Ostatnie lata w moim życiu to takie przeplatanie pracy, odrobiny marzeń, chęci i rodziny. Najgorsze w tym wszystkim, jest to, że znaczną część tego wszystkiego przyjęła praca. Ogrom planów, aspiracji, jak i chęci, zostały stłamszone przez szarą codzienność. To zaś miało wielki wpływ na zmiany w moim życiu, zawodowym, jak i osobistym. Dlatego od dziś, dość. Uważam, że najwyższy czas zmienić, wszystko. Zacząć od nowa. Może nadchodzący nowy rok będzie dobrym początkiem. Mam nadzieje, że nie okaże się kolejną listą postanowień noworocznych.

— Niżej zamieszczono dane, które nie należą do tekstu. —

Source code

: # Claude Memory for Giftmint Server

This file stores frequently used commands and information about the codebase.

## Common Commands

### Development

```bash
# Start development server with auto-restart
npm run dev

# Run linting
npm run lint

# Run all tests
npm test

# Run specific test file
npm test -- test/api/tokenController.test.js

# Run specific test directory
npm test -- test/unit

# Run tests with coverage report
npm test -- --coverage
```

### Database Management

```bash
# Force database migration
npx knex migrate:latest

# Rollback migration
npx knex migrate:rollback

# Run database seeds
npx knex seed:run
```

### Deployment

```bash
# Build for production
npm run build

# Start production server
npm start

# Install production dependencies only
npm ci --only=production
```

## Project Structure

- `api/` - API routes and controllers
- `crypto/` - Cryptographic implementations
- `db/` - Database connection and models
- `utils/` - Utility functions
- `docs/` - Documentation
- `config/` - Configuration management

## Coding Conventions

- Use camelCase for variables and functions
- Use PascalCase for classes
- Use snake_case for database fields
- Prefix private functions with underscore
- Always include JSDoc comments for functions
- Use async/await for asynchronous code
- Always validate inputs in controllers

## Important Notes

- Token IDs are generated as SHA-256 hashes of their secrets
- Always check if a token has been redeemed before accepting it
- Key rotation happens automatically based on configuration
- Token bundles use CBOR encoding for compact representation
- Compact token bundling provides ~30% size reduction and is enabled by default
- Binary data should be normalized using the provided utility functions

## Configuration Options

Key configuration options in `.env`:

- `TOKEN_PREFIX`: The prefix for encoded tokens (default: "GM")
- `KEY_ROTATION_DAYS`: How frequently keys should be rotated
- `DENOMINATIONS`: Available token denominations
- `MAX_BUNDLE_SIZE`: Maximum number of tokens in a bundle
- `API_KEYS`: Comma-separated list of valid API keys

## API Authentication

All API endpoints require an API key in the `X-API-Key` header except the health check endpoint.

Na pierwszy ogień idzie uporządkowanie celów w moim życiu. Kiedyś zaczynałem zabawę z metodą Trzech poziomów Mirka Burnejko. Przyszedł czas na poważne podejście do tematu. Zwłaszcza gdy widzę osoby, które znam i to jak metoda się u nich sprawdza.

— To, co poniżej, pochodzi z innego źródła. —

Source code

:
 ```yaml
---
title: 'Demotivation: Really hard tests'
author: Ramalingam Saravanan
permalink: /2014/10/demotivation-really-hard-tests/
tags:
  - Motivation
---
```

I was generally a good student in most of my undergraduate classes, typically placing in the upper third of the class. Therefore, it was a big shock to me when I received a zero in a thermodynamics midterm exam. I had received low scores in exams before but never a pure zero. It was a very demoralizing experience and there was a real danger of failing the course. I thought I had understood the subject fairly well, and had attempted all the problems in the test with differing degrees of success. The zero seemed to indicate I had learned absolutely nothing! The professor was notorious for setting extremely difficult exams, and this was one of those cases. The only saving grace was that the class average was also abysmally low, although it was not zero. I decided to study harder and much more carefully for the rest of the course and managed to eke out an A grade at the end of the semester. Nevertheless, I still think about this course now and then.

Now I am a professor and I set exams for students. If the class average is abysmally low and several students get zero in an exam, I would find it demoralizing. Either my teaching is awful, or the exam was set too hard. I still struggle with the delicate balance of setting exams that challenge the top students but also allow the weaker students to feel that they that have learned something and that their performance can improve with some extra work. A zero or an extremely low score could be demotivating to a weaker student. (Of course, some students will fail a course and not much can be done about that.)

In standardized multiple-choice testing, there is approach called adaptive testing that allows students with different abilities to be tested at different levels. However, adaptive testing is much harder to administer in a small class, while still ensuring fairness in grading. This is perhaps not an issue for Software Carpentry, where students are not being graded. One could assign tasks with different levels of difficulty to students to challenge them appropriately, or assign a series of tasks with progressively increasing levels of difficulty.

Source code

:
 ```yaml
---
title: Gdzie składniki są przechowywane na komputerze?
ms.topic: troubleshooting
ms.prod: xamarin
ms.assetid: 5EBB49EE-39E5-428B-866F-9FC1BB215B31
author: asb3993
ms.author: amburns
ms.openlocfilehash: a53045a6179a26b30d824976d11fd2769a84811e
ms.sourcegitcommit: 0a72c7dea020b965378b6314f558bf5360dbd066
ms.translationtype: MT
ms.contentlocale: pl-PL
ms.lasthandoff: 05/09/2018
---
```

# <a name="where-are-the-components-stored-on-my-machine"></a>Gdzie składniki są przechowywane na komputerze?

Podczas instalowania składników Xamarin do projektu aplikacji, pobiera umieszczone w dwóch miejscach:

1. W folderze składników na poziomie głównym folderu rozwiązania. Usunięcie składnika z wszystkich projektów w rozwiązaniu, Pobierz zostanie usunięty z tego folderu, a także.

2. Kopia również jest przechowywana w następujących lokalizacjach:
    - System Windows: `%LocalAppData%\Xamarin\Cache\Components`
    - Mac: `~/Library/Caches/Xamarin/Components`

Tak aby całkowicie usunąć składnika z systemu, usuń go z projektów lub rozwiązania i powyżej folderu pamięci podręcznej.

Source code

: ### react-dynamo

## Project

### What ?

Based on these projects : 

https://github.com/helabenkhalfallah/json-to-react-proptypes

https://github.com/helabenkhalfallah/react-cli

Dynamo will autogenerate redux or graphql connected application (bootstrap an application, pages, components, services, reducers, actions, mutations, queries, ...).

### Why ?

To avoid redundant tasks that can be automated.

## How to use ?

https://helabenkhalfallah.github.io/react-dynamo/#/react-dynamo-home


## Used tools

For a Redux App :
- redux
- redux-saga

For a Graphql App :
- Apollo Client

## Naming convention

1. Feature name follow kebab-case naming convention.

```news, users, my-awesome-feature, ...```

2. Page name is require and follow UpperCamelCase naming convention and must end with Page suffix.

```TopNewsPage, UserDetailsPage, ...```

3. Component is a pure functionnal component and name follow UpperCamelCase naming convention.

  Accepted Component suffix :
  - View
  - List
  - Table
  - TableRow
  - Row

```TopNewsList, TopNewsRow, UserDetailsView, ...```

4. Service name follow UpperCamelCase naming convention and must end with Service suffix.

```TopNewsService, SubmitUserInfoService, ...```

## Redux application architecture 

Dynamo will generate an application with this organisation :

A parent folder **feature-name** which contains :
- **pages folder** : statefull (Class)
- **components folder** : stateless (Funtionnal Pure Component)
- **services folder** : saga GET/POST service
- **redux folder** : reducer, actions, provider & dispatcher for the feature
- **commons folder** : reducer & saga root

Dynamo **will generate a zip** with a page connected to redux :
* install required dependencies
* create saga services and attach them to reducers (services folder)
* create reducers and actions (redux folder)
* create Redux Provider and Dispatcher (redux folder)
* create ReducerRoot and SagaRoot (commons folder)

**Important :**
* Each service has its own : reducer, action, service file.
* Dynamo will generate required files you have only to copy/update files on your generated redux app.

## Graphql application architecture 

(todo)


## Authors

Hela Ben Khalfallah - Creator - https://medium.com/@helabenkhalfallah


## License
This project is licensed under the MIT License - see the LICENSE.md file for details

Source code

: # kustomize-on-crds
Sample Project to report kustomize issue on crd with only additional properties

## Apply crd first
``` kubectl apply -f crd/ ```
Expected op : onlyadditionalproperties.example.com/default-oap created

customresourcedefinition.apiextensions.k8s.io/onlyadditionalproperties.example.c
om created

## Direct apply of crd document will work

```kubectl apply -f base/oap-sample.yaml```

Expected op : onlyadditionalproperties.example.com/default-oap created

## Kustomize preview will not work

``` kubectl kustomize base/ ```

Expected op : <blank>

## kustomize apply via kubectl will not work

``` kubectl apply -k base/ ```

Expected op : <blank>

Następnie plany związane z pracą i tym, co planuje w życiu robić.
To taki wstępny plan, to co będzie dalej w dużym stopniu, będzie zależeć, od tego, jak zaplanuję swoje dalsze życie. Pewnie wiele się zmieni, ale myślę, że warto czasem wywrócić w swoim życiu wszytko do góry nogami. Zwłaszcza gdy mamy jeszcze na to czas.